» **WHAT YOU NEED TO DO**:
Reproduce, from the lines below, exactly the stretch that begins at the line containing "1. Test VIN decoder accuracy" and ends at the line containing "3. **Owner Data", both included.

» **LISTED ENTRIES**:
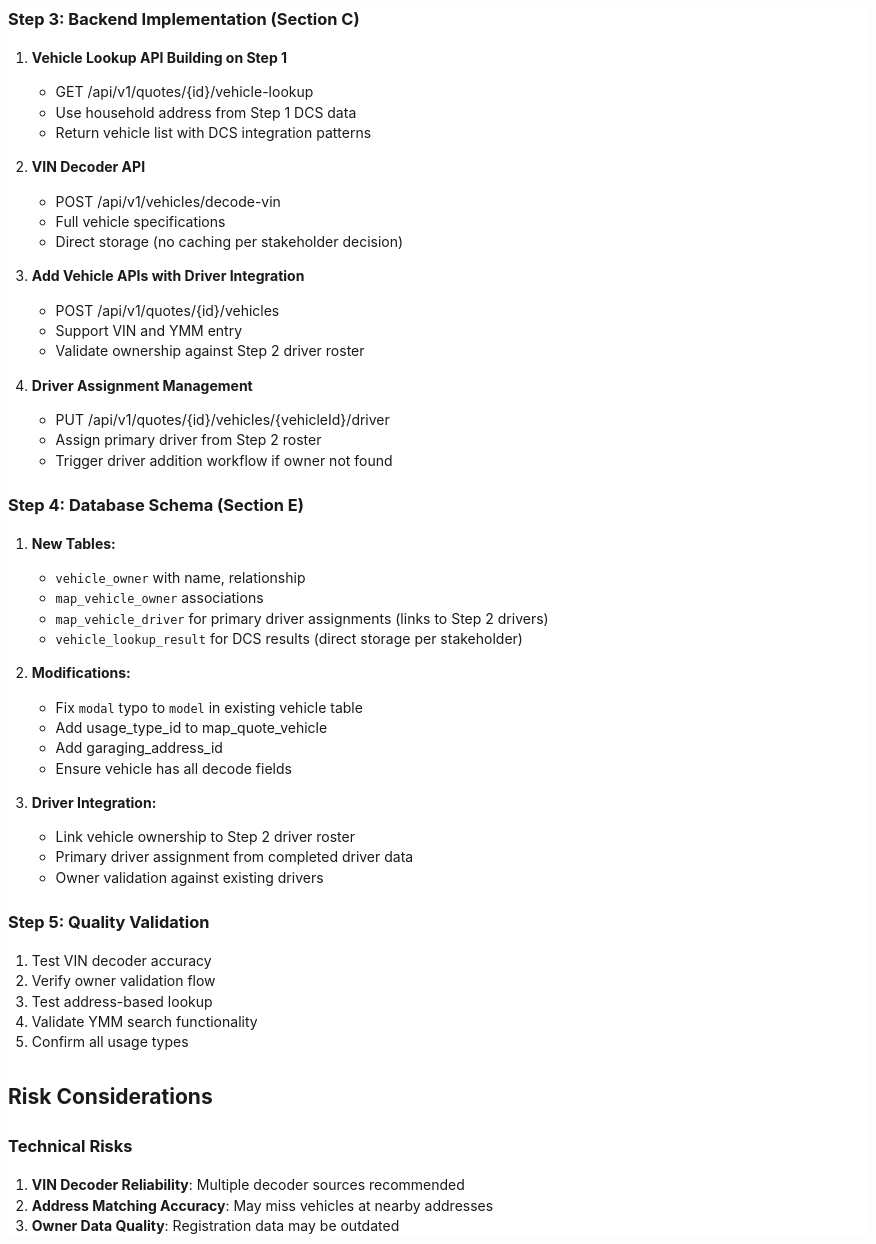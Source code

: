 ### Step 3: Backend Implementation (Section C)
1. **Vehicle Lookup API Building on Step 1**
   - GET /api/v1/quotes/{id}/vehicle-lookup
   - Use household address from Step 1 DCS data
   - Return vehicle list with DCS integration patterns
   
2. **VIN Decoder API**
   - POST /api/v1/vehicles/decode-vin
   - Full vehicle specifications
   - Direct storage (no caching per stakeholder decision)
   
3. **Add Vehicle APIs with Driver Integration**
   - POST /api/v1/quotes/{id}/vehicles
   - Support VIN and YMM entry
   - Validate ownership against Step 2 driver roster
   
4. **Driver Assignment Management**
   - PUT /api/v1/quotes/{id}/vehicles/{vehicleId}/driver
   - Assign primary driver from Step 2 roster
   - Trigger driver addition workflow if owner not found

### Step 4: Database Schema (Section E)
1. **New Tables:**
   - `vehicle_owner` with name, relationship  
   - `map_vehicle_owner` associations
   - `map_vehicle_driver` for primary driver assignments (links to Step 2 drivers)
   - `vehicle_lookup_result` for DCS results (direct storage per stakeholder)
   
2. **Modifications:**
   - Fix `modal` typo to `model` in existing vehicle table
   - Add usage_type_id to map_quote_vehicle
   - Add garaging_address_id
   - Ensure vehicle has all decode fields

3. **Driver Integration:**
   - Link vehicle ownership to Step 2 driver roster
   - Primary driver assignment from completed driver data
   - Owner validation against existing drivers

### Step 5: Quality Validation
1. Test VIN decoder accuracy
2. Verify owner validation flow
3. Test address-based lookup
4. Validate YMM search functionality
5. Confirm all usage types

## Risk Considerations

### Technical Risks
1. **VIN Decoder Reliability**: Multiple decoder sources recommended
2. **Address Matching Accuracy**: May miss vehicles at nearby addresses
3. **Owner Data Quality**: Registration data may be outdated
---
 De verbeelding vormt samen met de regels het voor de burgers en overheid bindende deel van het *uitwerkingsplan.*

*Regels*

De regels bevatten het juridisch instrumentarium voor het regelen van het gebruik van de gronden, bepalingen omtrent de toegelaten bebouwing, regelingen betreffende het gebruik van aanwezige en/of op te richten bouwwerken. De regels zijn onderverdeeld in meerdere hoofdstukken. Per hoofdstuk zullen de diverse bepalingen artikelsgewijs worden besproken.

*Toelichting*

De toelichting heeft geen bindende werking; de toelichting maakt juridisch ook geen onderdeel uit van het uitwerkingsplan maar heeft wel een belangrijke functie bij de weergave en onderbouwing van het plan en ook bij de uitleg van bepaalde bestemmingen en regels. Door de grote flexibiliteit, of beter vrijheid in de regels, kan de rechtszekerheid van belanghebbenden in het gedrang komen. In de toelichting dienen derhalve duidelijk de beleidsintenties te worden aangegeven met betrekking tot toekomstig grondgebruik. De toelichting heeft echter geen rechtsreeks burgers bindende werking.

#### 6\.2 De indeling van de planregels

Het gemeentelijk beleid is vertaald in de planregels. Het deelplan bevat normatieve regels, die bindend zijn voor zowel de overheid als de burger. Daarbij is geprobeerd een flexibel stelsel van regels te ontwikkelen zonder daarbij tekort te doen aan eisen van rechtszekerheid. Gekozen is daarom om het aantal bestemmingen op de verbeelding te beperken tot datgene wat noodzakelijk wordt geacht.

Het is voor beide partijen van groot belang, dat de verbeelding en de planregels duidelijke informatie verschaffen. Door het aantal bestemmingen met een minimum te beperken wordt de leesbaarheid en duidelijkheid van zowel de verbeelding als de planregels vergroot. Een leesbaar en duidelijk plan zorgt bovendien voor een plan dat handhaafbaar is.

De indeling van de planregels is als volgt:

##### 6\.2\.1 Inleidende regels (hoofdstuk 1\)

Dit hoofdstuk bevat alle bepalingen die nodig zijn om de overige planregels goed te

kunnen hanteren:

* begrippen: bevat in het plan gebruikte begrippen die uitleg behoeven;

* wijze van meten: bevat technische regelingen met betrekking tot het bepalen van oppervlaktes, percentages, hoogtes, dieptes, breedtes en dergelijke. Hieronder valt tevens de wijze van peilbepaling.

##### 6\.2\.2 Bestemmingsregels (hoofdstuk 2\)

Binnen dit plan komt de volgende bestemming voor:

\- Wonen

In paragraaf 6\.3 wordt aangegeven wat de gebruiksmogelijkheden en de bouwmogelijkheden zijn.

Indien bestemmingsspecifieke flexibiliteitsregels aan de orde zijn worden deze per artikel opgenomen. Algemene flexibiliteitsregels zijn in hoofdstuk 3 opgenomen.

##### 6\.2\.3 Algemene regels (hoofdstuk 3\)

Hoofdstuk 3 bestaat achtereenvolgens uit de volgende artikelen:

» **WRITTEN RESPONSE**:
1. Test VIN decoder accuracy
2. Verify owner validation flow
3. Test address-based lookup
4. Validate YMM search functionality
5. Confirm all usage types

## Risk Considerations

### Technical Risks
1. **VIN Decoder Reliability**: Multiple decoder sources recommended
2. **Address Matching Accuracy**: May miss vehicles at nearby addresses
3. **Owner Data Quality**: Registration data may be outdated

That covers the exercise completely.